Given the S&P 500's 20% decline this year, it's fair to say that there may be some opportunities to pick up stocks with excellent long-term growth prospects. One good way to find such stocks comes from looking at renowned investors, in this case, Cathie Wood and her ARK Invest ETFs. Wood does invest in many small-cap technology stocks, but Deere (DE -0.14%) and Caterpillar (CAT 1.56%) are slightly different -- heavyweight industrials using technology to improve their offerings. Moreover, those changes result in tangible improvements in their fundamentals and operating metrics. Here's the how and why.
Deere and Caterpillar are in the ARK Autonomous Technology & Robotics ETF. Deere's inclusion comes down to its embrace of smart farming, or precision ag technology. That embrace has made smart farming an integral part of Deere's agricultural operations.
Crop farming is an industry traditionally characterized by decisions made under uncertainty. For example, when should a farmer prepare the soil, and what with? What crop should be planted, and how best to nurture it? When to harvest it? How best to service agricultural equipment needed at critical times? All these issues impact crop yields and, ultimately, farmers' income.
The good news is Deere's precision ag technologies are here to help. AutoTrac provides automated guidance for tractors, therefore increasing productivity. Meanwhile, AutoPath uses data gathered from planting to spray and harvest crops more accurately. Deere's connected support helps farmers receive remote support in servicing equipment. Harvest Profit provides software tools to help farmers improve profitability on a field-by-field basis.

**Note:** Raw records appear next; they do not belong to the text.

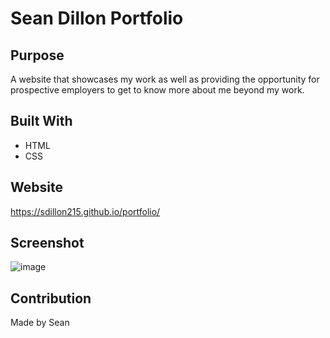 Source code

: # Sean Dillon Portfolio

## Purpose
A website that showcases my work as well as providing the opportunity for prospective employers to get to know more about me beyond my work.

## Built With
* HTML
* CSS

## Website
https://sdillon215.github.io/portfolio/

## Screenshot
![image](https://user-images.githubusercontent.com/68351446/123011312-fda44380-d374-11eb-806e-1f4c4d496718.png)

## Contribution
Made by Sean
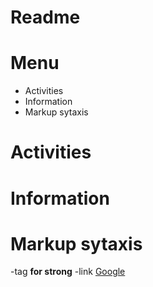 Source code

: # Readme

# Menu
- Activities
- Information
- Markup sytaxis

# Activities
# Information
# Markup sytaxis
-tag **for strong**
-link [Google](https://google.com)




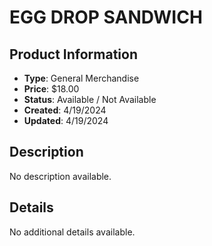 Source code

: # EGG DROP SANDWICH

## Product Information
- **Type**: General Merchandise
- **Price**: $18.00
- **Status**: Available / Not Available
- **Created**: 4/19/2024
- **Updated**: 4/19/2024

## Description
No description available.



## Details
No additional details available.
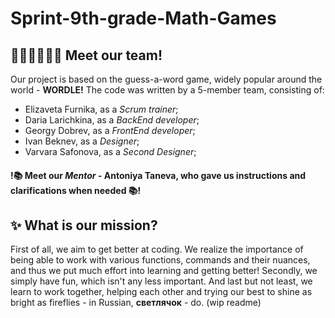 # Sprint-9th-grade-Math-Games
## 👨🏻‍👩🏻‍👧🏻 Meet our team!
Our project is based on the guess-a-word game, widely popular around the world - **WORDLE!** The code was written by a 5-member team, consisting of:
- Elizaveta Furnika, as a _Scrum trainer_;
- Daria Larichkina, as a _BackEnd developer_;
- Georgy Dobrev, as a _FrontEnd developer_;
- Ivan Beknev, as a _Designer_;
- Varvara Safonova, as a _Second Designer_;
#### !📚 Meet our _Mentor_ - Antoniya Taneva, who gave us instructions and clarifications when needed 📚!
## ✨ What is our mission?
First of all, we aim to get better at coding. We realize the importance of being able to work with various functions, commands and their nuances, and thus we put much effort into learning and getting better! Secondly, we simply have fun, which isn't any less important.
And last but not least, we learn to work together, helping each other and trying our best to shine as bright as fireflies - in Russian, **светлячок** - do. 
(wip readme)
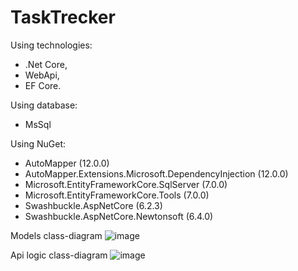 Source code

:# TaskTrecker

Using technologies: 
- .Net Core, 
- WebApi, 
- EF Core.

Using database: 
- MsSql

Using NuGet:
- AutoMapper (12.0.0)
- AutoMapper.Extensions.Microsoft.DependencyInjection (12.0.0)
- Microsoft.EntityFrameworkCore.SqlServer (7.0.0)
- Microsoft.EntityFrameworkCore.Tools (7.0.0)
- Swashbuckle.AspNetCore (6.2.3)
- Swashbuckle.AspNetCore.Newtonsoft (6.4.0)

Models class-diagram
![image](https://user-images.githubusercontent.com/92753056/208234094-24f0f69c-2b7b-4422-8a77-3eed1b4ca1d2.png)

Api logic class-diagram
![image](https://user-images.githubusercontent.com/92753056/208045029-5357c0b7-3ad9-4cec-bd48-f9a491a28a97.png)
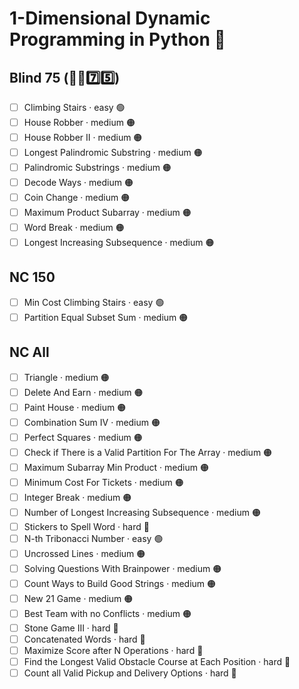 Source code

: # 1-Dimensional Dynamic Programming in Python 🐍

## Blind 75 (🧑‍🦯7️⃣5️⃣)
- [ ] Climbing Stairs · easy 🟢 
- [ ] House Robber · medium 🟠
- [ ] House Robber II · medium 🟠
- [ ] Longest Palindromic Substring · medium 🟠
- [ ] Palindromic Substrings · medium 🟠
- [ ] Decode Ways · medium 🟠
- [ ] Coin Change · medium 🟠
- [ ] Maximum Product Subarray · medium 🟠
- [ ] Word Break · medium 🟠
- [ ] Longest Increasing Subsequence · medium 🟠

## NC 150
- [ ] Min Cost Climbing Stairs · easy 🟢
- [ ] Partition Equal Subset Sum · medium 🟠

## NC All
- [ ] Triangle · medium 🟠
- [ ] Delete And Earn · medium 🟠
- [ ] Paint House · medium 🟠
- [ ] Combination Sum IV · medium 🟠
- [ ] Perfect Squares · medium 🟠
- [ ] Check if There is a Valid Partition For The Array · medium 🟠
- [ ] Maximum Subarray Min Product · medium 🟠
- [ ] Minimum Cost For Tickets · medium 🟠
- [ ] Integer Break · medium 🟠
- [ ] Number of Longest Increasing Subsequence · medium 🟠
- [ ] Stickers to Spell Word · hard 🔴
- [ ] N-th Tribonacci Number · easy 🟢
- [ ] Uncrossed Lines · medium 🟠
- [ ] Solving Questions With Brainpower · medium 🟠
- [ ] Count Ways to Build Good Strings · medium 🟠
- [ ] New 21 Game · medium 🟠
- [ ] Best Team with no Conflicts · medium 🟠
- [ ] Stone Game III · hard 🔴
- [ ] Concatenated Words · hard 🔴
- [ ] Maximize Score after N Operations · hard 🔴
- [ ] Find the Longest Valid Obstacle Course at Each Position · hard 🔴
- [ ] Count all Valid Pickup and Delivery Options · hard 🔴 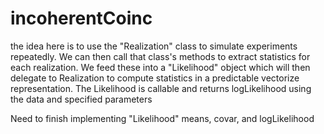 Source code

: # incoherentCoinc

the idea here is to use the "Realization" class to simulate experiments repeatedly. We can then call that class's methods to extract statistics for each realization. We feed these into a "Likelihood" object which will then delegate to Realization to compute statistics in a predictable vectorize representation. The Likelihood is callable and returns logLikelihood using the data and specified parameters

Need to finish implementing "Likelihood" means, covar, and logLikelihood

ExactRate and ExactApply make fertilizer application more precise, and See & Spray uses camera technology to only spray targeted weeds with herbicides. ExactEmerge increases the accuracy and precision in planting. Meanwhile, Deere continues to invest heavily in creating autonomous tractors.
The benefits of Deere's 20-year investment in technology can be seen in its stock performance -- $10,000 invested in Deere 20 years ago would now be worth $170,000. It also helps to increase customer loyalty and improve aftermarket revenue, and its software solutions give added value to its equipment. For example, management recently said that the take-up rate on ExactApply on its sprayers is now 65%, and for ExactEmerge on its planters its 60%. Both are clear demonstrations of how its differentiated precision ag solutions make its overall product more attractive.
Moreover, it is enhancing Deere's earnings quality and giving it an edge over its rivals. As such, Deere deserves a place in the portfolio of any investor who's excited about autonomous technology.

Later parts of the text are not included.